LaTeXBench: Judge-Only Evaluation of LaTeX Generation, Minimal-Edit Compliance, and Blind Contrast Errors
Abstract
Large language models are increasingly used to author scientific documents in LaTeX, where success depends on structural validity, precise constraint adherence, and fault awareness beyond surface fluency.
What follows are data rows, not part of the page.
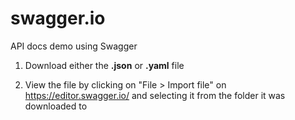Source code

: # swagger.io
API docs demo using Swagger

1. Download either the **.json** or **.yaml** file

2. View the file by clicking on "File > Import file" on https://editor.swagger.io/ and selecting it from the folder it was downloaded to

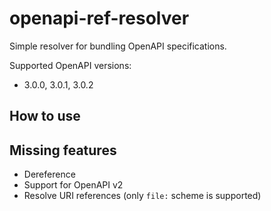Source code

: # openapi-ref-resolver

Simple resolver for bundling OpenAPI specifications.

Supported OpenAPI versions:
- 3.0.0, 3.0.1, 3.0.2

## How to use

## Missing features

- Dereference
- Support for OpenAPI v2
- Resolve URI references (only `file:` scheme is supported)
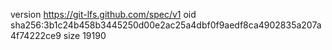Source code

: version https://git-lfs.github.com/spec/v1
oid sha256:3b1c24b458b3445250d00e2ac25a4dbf0f9aedf8ca4902835a207a4f74222ce9
size 19190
We present LaTeXBench, a compact, judge-only benchmark targeting three structure-aware abilities: (1) Generation—produce syntactically valid LaTeX that satisfies explicit structural requirements; (2) Edit-Compliance—apply only requested edits while preserving unrelated content byte-for-byte; and (3) Blind Contrast—detect and classify a single seeded fault from a closed taxonomy. A single deterministic workbook provides 150 items (50 per family). Scoring is fully automatic via strict JSON outputs from an LLM judge, with Wilson binomial intervals to quantify small-n uncertainty. We release prompts, runners, seeds, and plotting scripts to support transparent replication. Evaluations across production models show high contrast detection and specificity, but notably lower obedience on minimal-edit tasks, underscoring structure-preserving editing as a key bottleneck. LaTeXBench offers an inexpensive, auditable base layer for measuring code-like behaviors in document tooling and guiding future models specialized for LaTeX structure and edits.